Modeling Dependent Structure for Utterances in ASR Evaluation
This work addresses a methodological bottleneck in ASR evaluation for researchers, though it is incremental as it builds on existing blockwise bootstrap approaches.
The paper tackles the challenge of modeling dependent structure among utterances for accurate significance analysis of word error rate (WER) in ASR evaluation, presenting graphical lasso-based methods to estimate uncorrelated blocks and showing statistical consistency and validity on the LibriSpeech dataset.

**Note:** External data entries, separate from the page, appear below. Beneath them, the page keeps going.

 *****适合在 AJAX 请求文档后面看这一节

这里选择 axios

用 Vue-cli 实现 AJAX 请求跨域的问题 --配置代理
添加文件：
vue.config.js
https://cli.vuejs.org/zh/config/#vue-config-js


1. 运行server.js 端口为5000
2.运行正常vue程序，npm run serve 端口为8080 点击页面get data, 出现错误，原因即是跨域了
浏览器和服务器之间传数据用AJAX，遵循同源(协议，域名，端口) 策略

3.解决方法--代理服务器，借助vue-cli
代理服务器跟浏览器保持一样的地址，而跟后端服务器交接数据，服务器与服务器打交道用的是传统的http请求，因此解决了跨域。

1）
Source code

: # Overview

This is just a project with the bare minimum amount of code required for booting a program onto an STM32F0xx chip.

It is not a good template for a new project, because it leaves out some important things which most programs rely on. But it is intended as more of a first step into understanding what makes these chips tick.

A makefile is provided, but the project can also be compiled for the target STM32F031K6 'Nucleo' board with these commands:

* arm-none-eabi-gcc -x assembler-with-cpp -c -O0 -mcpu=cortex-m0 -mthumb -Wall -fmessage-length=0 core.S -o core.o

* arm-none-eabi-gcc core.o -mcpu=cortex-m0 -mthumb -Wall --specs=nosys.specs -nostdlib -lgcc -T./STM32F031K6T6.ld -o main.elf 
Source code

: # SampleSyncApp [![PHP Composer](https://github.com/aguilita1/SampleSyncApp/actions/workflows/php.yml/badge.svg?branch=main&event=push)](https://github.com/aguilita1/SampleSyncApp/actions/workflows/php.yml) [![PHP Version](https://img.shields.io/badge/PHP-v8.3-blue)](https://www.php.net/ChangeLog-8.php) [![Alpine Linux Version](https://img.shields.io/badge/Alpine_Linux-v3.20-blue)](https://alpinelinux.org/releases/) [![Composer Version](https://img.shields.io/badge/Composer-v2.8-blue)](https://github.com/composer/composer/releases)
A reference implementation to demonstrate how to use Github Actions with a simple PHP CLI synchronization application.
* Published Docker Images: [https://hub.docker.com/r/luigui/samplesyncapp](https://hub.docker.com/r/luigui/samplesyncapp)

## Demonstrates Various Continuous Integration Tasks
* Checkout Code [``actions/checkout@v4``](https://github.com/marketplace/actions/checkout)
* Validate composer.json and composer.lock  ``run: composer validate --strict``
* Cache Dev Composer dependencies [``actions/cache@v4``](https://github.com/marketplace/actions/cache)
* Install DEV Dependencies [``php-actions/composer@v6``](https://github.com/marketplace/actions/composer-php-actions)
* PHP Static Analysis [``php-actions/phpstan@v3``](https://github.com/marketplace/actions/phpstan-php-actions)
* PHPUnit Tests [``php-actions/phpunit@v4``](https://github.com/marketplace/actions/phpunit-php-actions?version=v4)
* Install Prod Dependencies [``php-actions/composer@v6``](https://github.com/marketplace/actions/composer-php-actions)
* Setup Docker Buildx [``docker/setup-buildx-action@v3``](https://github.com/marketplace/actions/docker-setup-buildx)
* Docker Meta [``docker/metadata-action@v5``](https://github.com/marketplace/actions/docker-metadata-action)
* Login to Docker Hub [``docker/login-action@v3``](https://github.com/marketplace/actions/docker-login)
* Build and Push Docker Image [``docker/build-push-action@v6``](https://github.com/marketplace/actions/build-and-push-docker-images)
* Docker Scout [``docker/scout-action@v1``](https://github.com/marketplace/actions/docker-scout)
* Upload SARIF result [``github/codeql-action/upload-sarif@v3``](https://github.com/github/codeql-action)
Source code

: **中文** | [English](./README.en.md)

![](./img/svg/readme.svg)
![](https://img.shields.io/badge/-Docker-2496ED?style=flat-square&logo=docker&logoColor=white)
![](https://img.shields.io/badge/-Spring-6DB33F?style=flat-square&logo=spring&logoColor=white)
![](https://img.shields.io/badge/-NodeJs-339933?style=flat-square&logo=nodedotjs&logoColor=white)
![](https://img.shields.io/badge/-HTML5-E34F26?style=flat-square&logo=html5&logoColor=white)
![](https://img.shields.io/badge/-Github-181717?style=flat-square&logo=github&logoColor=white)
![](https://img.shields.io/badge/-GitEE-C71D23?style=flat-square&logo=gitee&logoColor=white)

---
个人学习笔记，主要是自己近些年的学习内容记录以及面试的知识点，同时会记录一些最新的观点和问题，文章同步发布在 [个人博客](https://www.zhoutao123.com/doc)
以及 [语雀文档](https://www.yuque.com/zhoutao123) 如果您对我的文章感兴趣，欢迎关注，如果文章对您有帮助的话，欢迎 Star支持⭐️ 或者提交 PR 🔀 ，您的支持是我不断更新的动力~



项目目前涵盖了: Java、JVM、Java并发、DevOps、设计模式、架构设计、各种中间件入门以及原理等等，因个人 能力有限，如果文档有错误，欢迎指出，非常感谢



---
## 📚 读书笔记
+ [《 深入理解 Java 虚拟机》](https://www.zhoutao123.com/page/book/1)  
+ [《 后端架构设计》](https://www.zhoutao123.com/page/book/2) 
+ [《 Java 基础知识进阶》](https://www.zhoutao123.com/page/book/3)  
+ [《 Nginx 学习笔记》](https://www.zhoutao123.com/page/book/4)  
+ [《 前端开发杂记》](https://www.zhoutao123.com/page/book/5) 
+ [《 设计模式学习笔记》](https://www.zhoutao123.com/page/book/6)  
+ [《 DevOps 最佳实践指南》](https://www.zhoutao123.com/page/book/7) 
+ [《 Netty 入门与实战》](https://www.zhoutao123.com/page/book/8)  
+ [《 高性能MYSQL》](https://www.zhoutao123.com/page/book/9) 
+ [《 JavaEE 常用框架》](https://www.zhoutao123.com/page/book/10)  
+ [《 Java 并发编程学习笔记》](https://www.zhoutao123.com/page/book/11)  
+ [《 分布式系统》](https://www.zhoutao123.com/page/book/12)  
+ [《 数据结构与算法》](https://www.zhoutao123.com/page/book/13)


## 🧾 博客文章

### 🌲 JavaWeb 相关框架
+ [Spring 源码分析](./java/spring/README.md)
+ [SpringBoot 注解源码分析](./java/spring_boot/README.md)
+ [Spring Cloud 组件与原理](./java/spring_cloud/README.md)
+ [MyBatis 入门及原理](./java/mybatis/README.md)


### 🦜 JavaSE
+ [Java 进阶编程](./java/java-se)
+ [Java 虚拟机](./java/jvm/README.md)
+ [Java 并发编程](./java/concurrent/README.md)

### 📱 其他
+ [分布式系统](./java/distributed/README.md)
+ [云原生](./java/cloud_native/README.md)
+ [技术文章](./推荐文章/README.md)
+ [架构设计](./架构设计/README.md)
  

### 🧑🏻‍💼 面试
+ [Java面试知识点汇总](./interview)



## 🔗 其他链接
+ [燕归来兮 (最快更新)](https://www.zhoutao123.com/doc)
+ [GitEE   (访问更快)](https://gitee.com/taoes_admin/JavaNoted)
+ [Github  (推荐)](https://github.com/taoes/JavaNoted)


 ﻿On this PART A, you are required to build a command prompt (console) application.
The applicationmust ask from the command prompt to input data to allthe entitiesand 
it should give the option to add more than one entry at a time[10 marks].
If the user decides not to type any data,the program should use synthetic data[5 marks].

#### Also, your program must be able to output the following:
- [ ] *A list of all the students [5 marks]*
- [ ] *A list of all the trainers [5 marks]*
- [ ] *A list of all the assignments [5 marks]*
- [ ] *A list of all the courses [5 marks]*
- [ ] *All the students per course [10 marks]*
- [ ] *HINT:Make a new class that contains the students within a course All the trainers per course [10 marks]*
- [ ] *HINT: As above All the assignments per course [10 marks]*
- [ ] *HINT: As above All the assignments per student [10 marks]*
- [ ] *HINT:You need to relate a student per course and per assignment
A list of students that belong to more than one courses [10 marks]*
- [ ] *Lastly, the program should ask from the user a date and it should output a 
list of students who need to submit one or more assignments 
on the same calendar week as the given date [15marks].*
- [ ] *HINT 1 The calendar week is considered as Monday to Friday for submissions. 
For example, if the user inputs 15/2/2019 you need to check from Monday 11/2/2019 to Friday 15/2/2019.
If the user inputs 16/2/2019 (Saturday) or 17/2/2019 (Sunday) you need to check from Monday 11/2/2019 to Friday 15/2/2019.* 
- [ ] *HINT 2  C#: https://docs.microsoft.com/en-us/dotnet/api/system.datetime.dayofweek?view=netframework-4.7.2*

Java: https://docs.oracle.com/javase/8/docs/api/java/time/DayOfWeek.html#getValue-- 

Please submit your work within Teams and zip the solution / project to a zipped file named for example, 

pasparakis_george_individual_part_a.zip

The bootstrap resampling method has been popular for performing significance analysis on word error rate (WER) in automatic speech recognition (ASR) evaluation. To deal with dependent speech data, the blockwise bootstrap approach is also introduced. By dividing utterances into uncorrelated blocks, this approach resamples these blocks instead of original data. However, it is typically nontrivial to uncover the dependent structure among utterances and identify the blocks, which might lead to subjective conclusions in statistical testing. In this paper, we present graphical lasso based methods to explicitly model such dependency and estimate uncorrelated blocks of utterances in a rigorous way, after which blockwise bootstrap is applied on top of the inferred blocks. We show the resulting variance estimator of WER in ASR evaluation is statistically consistent under mild conditions. We also demonstrate the validity of proposed approach on LibriSpeech dataset.